About this exercise> Pull each line with the string "test" from the entries.

-*-

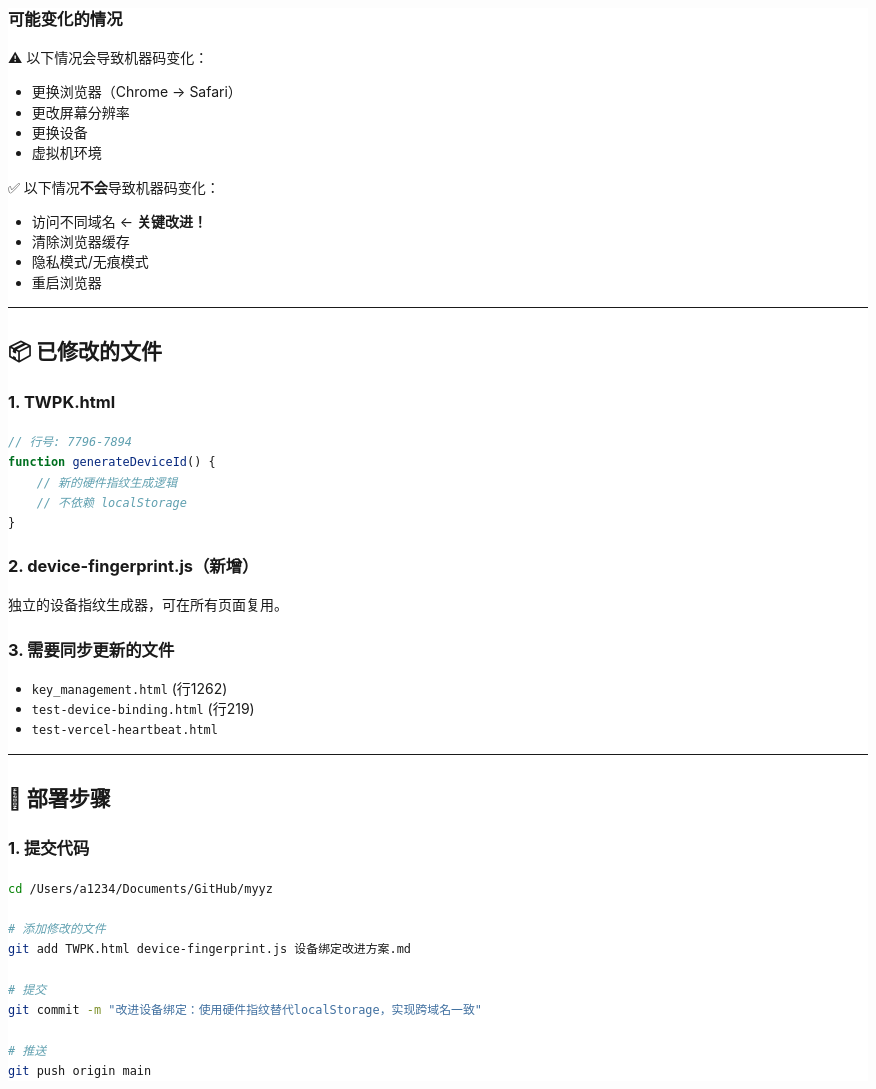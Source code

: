 ### 可能变化的情况

⚠️ 以下情况会导致机器码变化：
- 更换浏览器（Chrome → Safari）
- 更改屏幕分辨率
- 更换设备
- 虚拟机环境

✅ 以下情况**不会**导致机器码变化：
- 访问不同域名 ← **关键改进！**
- 清除浏览器缓存
- 隐私模式/无痕模式
- 重启浏览器

---

## 📦 已修改的文件

### 1. TWPK.html
```javascript
// 行号: 7796-7894
function generateDeviceId() {
    // 新的硬件指纹生成逻辑
    // 不依赖 localStorage
}
```

### 2. device-fingerprint.js（新增）
独立的设备指纹生成器，可在所有页面复用。

### 3. 需要同步更新的文件
- `key_management.html` (行1262)
- `test-device-binding.html` (行219)
- `test-vercel-heartbeat.html`

---

## 🚀 部署步骤

### 1. 提交代码

```bash
cd /Users/a1234/Documents/GitHub/myyz

# 添加修改的文件
git add TWPK.html device-fingerprint.js 设备绑定改进方案.md

# 提交
git commit -m "改进设备绑定：使用硬件指纹替代localStorage，实现跨域名一致"

# 推送
git push origin main
```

-*-

Finished task>
- `test-device-binding.html` (行219)
- `test-vercel-heartbeat.html`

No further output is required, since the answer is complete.